I personally tend to get nicer fish that are less prone to 'dropping dead' with a tank raised fish... and I can often get a better example of the species. I have yet to come across an adult C. Travwaswe that isn't wild caught. Same with an adult Tyranochromis.

But for breeding, you can get more for an F1 fish in general... so a pair of nice wild caught breeders can get you more valuable fry.. however.. it's often harder to get wild caughts to breed in captivity.


----------



## why_spyder (Mar 2, 2006)

nick a said:


> Too many times, farm/tank bred fish available are questionable at best.


This is an issue I have seen around this part of the Midwest - especially regarding some species of mbuna and peacocks.


----------



## chapman76 (Jun 30, 2004)

why_spyder said:


> nick a said:
> 
> 
> > Too many times, farm/tank bred fish available are questionable at best.
> ...


Can't agree more. LFS in general suck around Michigan.
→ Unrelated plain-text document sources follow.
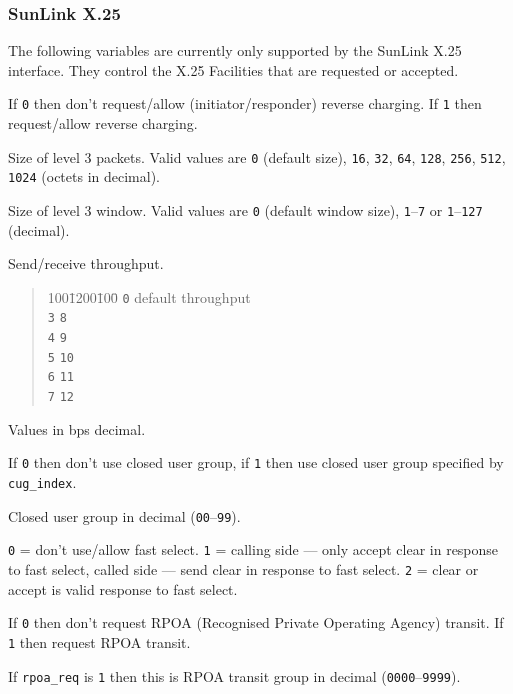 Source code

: \subsubsection{SunLink X.25}
The following variables are currently only supported by the
SunLink X.25 interface.
They control the X.25 Facilities that are requested or accepted.
\begin{describe}
\item[\verb"reverse\_charge"]  If \verb"0" then don't
request/allow (initiator/responder) reverse charging.
If \verb"1" then request/allow reverse charging.

\item[\verb"recvpktsize"/\verb"sendpktsize"] Size of level 3 packets.
Valid values are \verb"0" (default size),
\verb"16", \verb"32", \verb"64", \verb"128",
\verb"256", \verb"512", \verb"1024" (octets in decimal).

\item[\verb"recvwndsize"/\verb"sendwndsize"] Size of level 3 window.
Valid values are \verb"0" (default window size),
\verb"1"--\verb"7" or \verb"1"--\verb"127" (decimal).

\item[\verb"recvthruput"/\verb"sendthruput"] Send/receive throughput.
\nopagebreak
\begin{quote}
\begin{tabbing}
100\=1200\hspace{2em}\=100\=\kill
\verb"0"\> default throughput \\
\verb"3"\> \verb"8" \\
\verb"4"\> \verb"9" \\
\verb"5"\> \verb"10" \\
\verb"6"\> \verb"11" \\
\verb"7"\> \verb"12"  \\
\end{tabbing}
\end{quote}
Values in bps decimal.

\item[\verb"cug\_req"] If \verb"0" then don't use closed user group, if
\verb"1" then use closed user group specified by
\verb"cug_index".

\item[\verb"cug\_index"] Closed user group in decimal
(\verb"00"--\verb"99").

\item[\verb"fast\_select\_type"] \verb"0" = don't use/allow fast
select.
\verb"1" = calling side --- only accept clear in response to
fast select, called side --- send clear in response to fast
select.
\verb"2" = clear or accept is valid response to fast select.

\item[\verb"rpoa\_req"] If \verb"0" then don't request RPOA
(Recognised Private Operating Agency) transit.
If \verb"1" then request RPOA transit.

\item[\verb"rpoa"] If \verb"rpoa_req" is \verb"1" then this is
RPOA transit group in decimal (\verb"0000"--\verb"9999").
\end{describe}
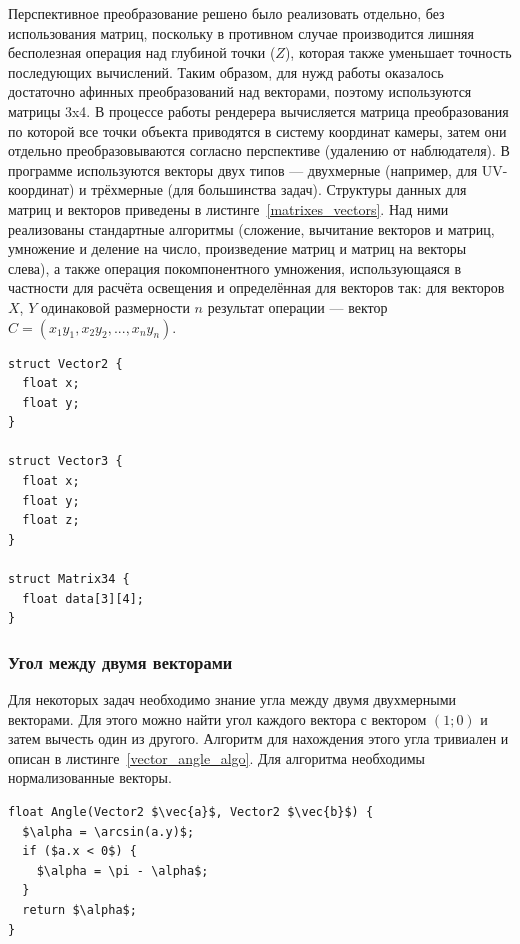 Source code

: \documentclass[a4paper,12pt]{report}
\numberwithin{equation}{section}
\begin{document}
Перспективное преобразование решено было реализовать отдельно, без использования матриц, поскольку в противном случае производится лишняя бесполезная операция над глубиной точки ($Z$), которая также уменьшает точность последующих вычислений. Таким образом, для нужд работы оказалось достаточно афинных преобразований над векторами, поэтому используются матрицы 3x4. В процессе работы рендерера вычисляется матрица преобразования по которой все точки объекта приводятся в систему координат камеры, затем они отдельно преобразовываются согласно перспективе (удалению от наблюдателя). В программе используются векторы двух типов --- двухмерные (например, для UV-координат) и трёхмерные (для большинства задач). Структуры данных для матриц и векторов приведены в листинге~\ref{matrixes_vectors}. Над ними реализованы стандартные алгоритмы (сложение, вычитание векторов и матриц, умножение и деление на число, произведение матриц и матриц на векторы слева), а также операция покомпонентного умножения, использующаяся в частности для расчёта освещения и определённая для векторов так: для векторов $X$, $Y$ одинаковой размерности $n$ результат операции --- вектор $C = (x_1 y_1, x_2 y_2, ..., x_n y_n)$.

\begin{lstlisting}[float=p,caption={Структуры данных ``Вектор'' и ``Матрица''},label=matrixes_vectors]
struct Vector2 {
  float x;
  float y;
}

struct Vector3 {
  float x;
  float y;
  float z;
}

struct Matrix34 {
  float data[3][4];
}
\end{lstlisting}

\subsubsection{Угол между двумя векторами}
Для некоторых задач необходимо знание угла между двумя двухмерными векторами. Для этого можно найти угол каждого вектора с вектором $(1; 0)$ и затем вычесть один из другого. Алгоритм для нахождения этого угла тривиален и описан в листинге~\ref{vector_angle_algo}. Для алгоритма необходимы нормализованные векторы.

\begin{lstlisting}[float=p,caption={Угол между вектором и $(1; 0)$},label=vector_angle_algo]
float Angle(Vector2 $\vec{a}$, Vector2 $\vec{b}$) {
  $\alpha = \arcsin(a.y)$;
  if ($a.x < 0$) {
    $\alpha = \pi - \alpha$;
  }
  return $\alpha$;
}
\end{lstlisting}
\end{document}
We used to have a lot of really good breeders in Michigan that had large operations, now with the economy, many have left or just gotten out of the hobby. Another by-product of the financial situation of the country.


----------



## nick a (Apr 9, 2004)

> and I can often get a better example of the species


While in general agreement with most of the post Fish_Dude, I can't quite say that's been my experience---I'm actually not quite sure what would be a better example than one directly from the lake?

Unless you're meaning that tank raised quite often exhibit brighter colors and grow longer fins etc.... because they've been 'pampered' all their lives; then I could agree with that. However they can also exhibit other traits from that 'pampering' such as 5"+ demasoni....that aren't representative of the actual lake population at all.

An example of the reasons to go for WC groups; Look up what used to be Cyno. sp Mbweca
http://www.cichlid-forum.com/profiles/species.php?id=1737. Look at Darcy's pics in the profile and at my pics in the species article. Most of us believed that those were representative of this species. Most of this stock was derived from Florida fish farms. I never could quite understand what the cause of the discrepancy was from pics Ad published--maybe a trick of underwater photography?---until I got a group of WCs recently available.

Compare this pic to the profiles & to Ad's pics from the lake--looks to me like these WCs are much more representative of the actual lake population. Which would you rather have fry from?


----------



## F8LBITEva (Nov 9, 2007)

^^^^ wow!


----------



## why_spyder (Mar 2, 2006)

Isn't _C_. sp. Mbweca now _Met_. sp. Mbweca?


----------